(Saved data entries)
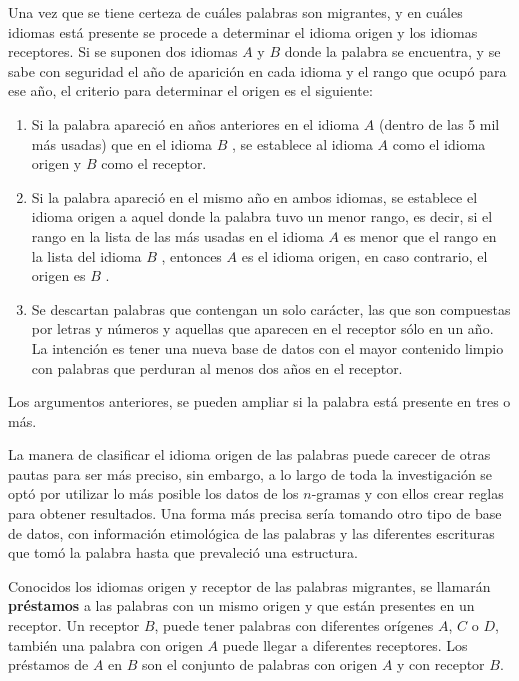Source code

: Una vez que se tiene certeza de cuáles palabras son migrantes, y en cuáles
idiomas está presente se procede a determinar el idioma origen y los idiomas
receptores.   Si se suponen dos idiomas $\textit{A}$ y $\textit{B}$  donde la
palabra se encuentra, y se sabe con seguridad el año de aparición en cada
idioma y el rango que ocupó para ese año,  el criterio para determinar el
origen es el siguiente: 
\begin{enumerate}
\item  Si la palabra apareció en años anteriores en el idioma $\textit{A}$
(dentro de las 5 mil más usadas) que en el idioma $\textit{B}$ , se establece
al idioma $\textit{A}$  como el idioma origen y $\textit{B}$  como el receptor.
\item Si la palabra apareció en el mismo año en ambos idiomas, se establece el
idioma origen a aquel donde la palabra tuvo un menor rango, es decir, si el
rango en la lista de las más usadas en el idioma $\textit{A}$  es menor que el
rango en la lista del idioma $\textit{B}$ , entonces $\textit{A}$  es el idioma
origen, en caso contrario, el origen es $\textit{B}$ .
\item Se descartan palabras que contengan un solo carácter, las que son
compuestas por letras y números y aquellas que aparecen en el receptor sólo en un año. La intención es tener una  nueva base de datos con el mayor contenido
limpio con palabras que perduran al menos dos años en el receptor.

\end{enumerate}
Los argumentos anteriores, se pueden ampliar si la palabra está presente en
tres o más.

{}
La manera de clasificar el idioma origen de las palabras puede carecer de otras
pautas para ser más preciso, sin embargo, a lo largo de toda la investigación
se optó por utilizar lo más posible los datos de los $n$-gramas y  con ellos
crear reglas para obtener resultados.  Una forma más precisa sería tomando otro
tipo de base de datos, con información etimológica de las palabras y las
diferentes escrituras que tomó la palabra hasta que prevaleció una estructura.  

Conocidos los idiomas origen y receptor de las palabras migrantes, se llamarán
\textbf{préstamos} a las palabras con un mismo origen y que están  presentes en
un receptor.  Un receptor $\textit{B}$, puede tener palabras con diferentes
orígenes $\textit{A}$, $\textit{C}$ o $\textit{D}$, también una palabra con
origen $\textit{A}$ puede llegar a diferentes receptores.  Los préstamos de
$\textit{A}$  en $\textit{B}$  son el conjunto de palabras con origen
$\textit{A}$  y con receptor $\textit{B}$.     





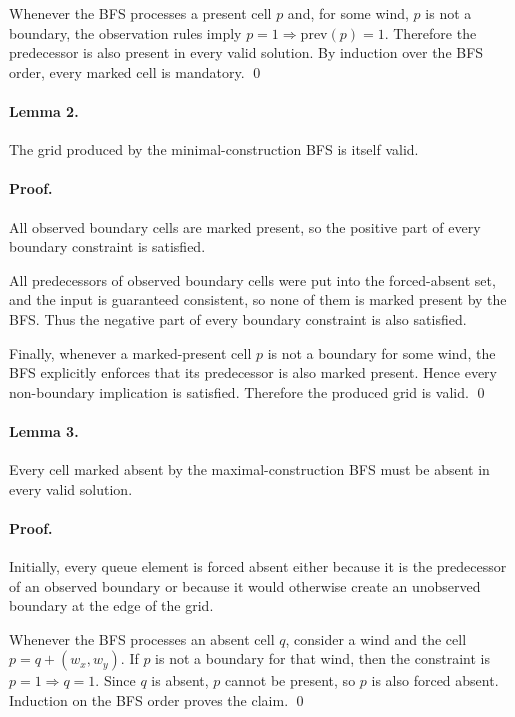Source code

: \documentclass[11pt]{article}
\begin{document}
Whenever the BFS processes a present cell $p$ and, for some wind, $p$ is not a boundary, the observation
rules imply $p = 1 \Rightarrow \mathrm{prev}(p) = 1$. Therefore the predecessor is also present in every
valid solution. By induction over the BFS order, every marked cell is mandatory. \qed

\paragraph{Lemma 2.}
The grid produced by the minimal-construction BFS is itself valid.

\paragraph{Proof.}
All observed boundary cells are marked present, so the positive part of every boundary constraint is
satisfied.

All predecessors of observed boundary cells were put into the forced-absent set, and the input is
guaranteed consistent, so none of them is marked present by the BFS. Thus the negative part of every
boundary constraint is also satisfied.

Finally, whenever a marked-present cell $p$ is not a boundary for some wind, the BFS explicitly enforces
that its predecessor is also marked present. Hence every non-boundary implication is satisfied. Therefore
the produced grid is valid. \qed

\paragraph{Lemma 3.}
Every cell marked absent by the maximal-construction BFS must be absent in every valid solution.

\paragraph{Proof.}
Initially, every queue element is forced absent either because it is the predecessor of an observed
boundary or because it would otherwise create an unobserved boundary at the edge of the grid.

Whenever the BFS processes an absent cell $q$, consider a wind and the cell $p=q+(w_x,w_y)$. If $p$ is
not a boundary for that wind, then the constraint is $p = 1 \Rightarrow q = 1$. Since $q$ is absent, $p$
cannot be present, so $p$ is also forced absent. Induction on the BFS order proves the claim. \qed
\end{document}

ASSIGNMENT =
Pictures in the records above are to be left out of an otherwise exact copy.

REPLY =
Source code

: Una vez que se tiene certeza de cuáles palabras son migrantes, y en cuáles
idiomas está presente se procede a determinar el idioma origen y los idiomas
receptores.   Si se suponen dos idiomas $\textit{A}$ y $\textit{B}$  donde la
palabra se encuentra, y se sabe con seguridad el año de aparición en cada
idioma y el rango que ocupó para ese año,  el criterio para determinar el
origen es el siguiente: 
\begin{enumerate}
\item  Si la palabra apareció en años anteriores en el idioma $\textit{A}$
(dentro de las 5 mil más usadas) que en el idioma $\textit{B}$ , se establece
al idioma $\textit{A}$  como el idioma origen y $\textit{B}$  como el receptor.
\item Si la palabra apareció en el mismo año en ambos idiomas, se establece el
idioma origen a aquel donde la palabra tuvo un menor rango, es decir, si el
rango en la lista de las más usadas en el idioma $\textit{A}$  es menor que el
rango en la lista del idioma $\textit{B}$ , entonces $\textit{A}$  es el idioma
origen, en caso contrario, el origen es $\textit{B}$ .
\item Se descartan palabras que contengan un solo carácter, las que son
compuestas por letras y números y aquellas que aparecen en el receptor sólo en un año. La intención es tener una  nueva base de datos con el mayor contenido
limpio con palabras que perduran al menos dos años en el receptor.

\end{enumerate}
Los argumentos anteriores, se pueden ampliar si la palabra está presente en
tres o más.

{}
La manera de clasificar el idioma origen de las palabras puede carecer de otras
pautas para ser más preciso, sin embargo, a lo largo de toda la investigación
se optó por utilizar lo más posible los datos de los $n$-gramas y  con ellos
crear reglas para obtener resultados.  Una forma más precisa sería tomando otro
tipo de base de datos, con información etimológica de las palabras y las
diferentes escrituras que tomó la palabra hasta que prevaleció una estructura.  

Conocidos los idiomas origen y receptor de las palabras migrantes, se llamarán
\textbf{préstamos} a las palabras con un mismo origen y que están  presentes en
un receptor.  Un receptor $\textit{B}$, puede tener palabras con diferentes
orígenes $\textit{A}$, $\textit{C}$ o $\textit{D}$, también una palabra con
origen $\textit{A}$ puede llegar a diferentes receptores.  Los préstamos de
$\textit{A}$  en $\textit{B}$  son el conjunto de palabras con origen
$\textit{A}$  y con receptor $\textit{B}$.     





Source code

: \documentclass[11pt]{article}
\begin{document}
Whenever the BFS processes a present cell $p$ and, for some wind, $p$ is not a boundary, the observation
rules imply $p = 1 \Rightarrow \mathrm{prev}(p) = 1$. Therefore the predecessor is also present in every
valid solution. By induction over the BFS order, every marked cell is mandatory. \qed

\paragraph{Lemma 2.}
The grid produced by the minimal-construction BFS is itself valid.

\paragraph{Proof.}
All observed boundary cells are marked present, so the positive part of every boundary constraint is
satisfied.

All predecessors of observed boundary cells were put into the forced-absent set, and the input is
guaranteed consistent, so none of them is marked present by the BFS. Thus the negative part of every
boundary constraint is also satisfied.

Finally, whenever a marked-present cell $p$ is not a boundary for some wind, the BFS explicitly enforces
that its predecessor is also marked present. Hence every non-boundary implication is satisfied. Therefore
the produced grid is valid. \qed

\paragraph{Lemma 3.}
Every cell marked absent by the maximal-construction BFS must be absent in every valid solution.

\paragraph{Proof.}
Initially, every queue element is forced absent either because it is the predecessor of an observed
boundary or because it would otherwise create an unobserved boundary at the edge of the grid.

Whenever the BFS processes an absent cell $q$, consider a wind and the cell $p=q+(w_x,w_y)$. If $p$ is
not a boundary for that wind, then the constraint is $p = 1 \Rightarrow q = 1$. Since $q$ is absent, $p$
cannot be present, so $p$ is also forced absent. Induction on the BFS order proves the claim. \qed
\end{document}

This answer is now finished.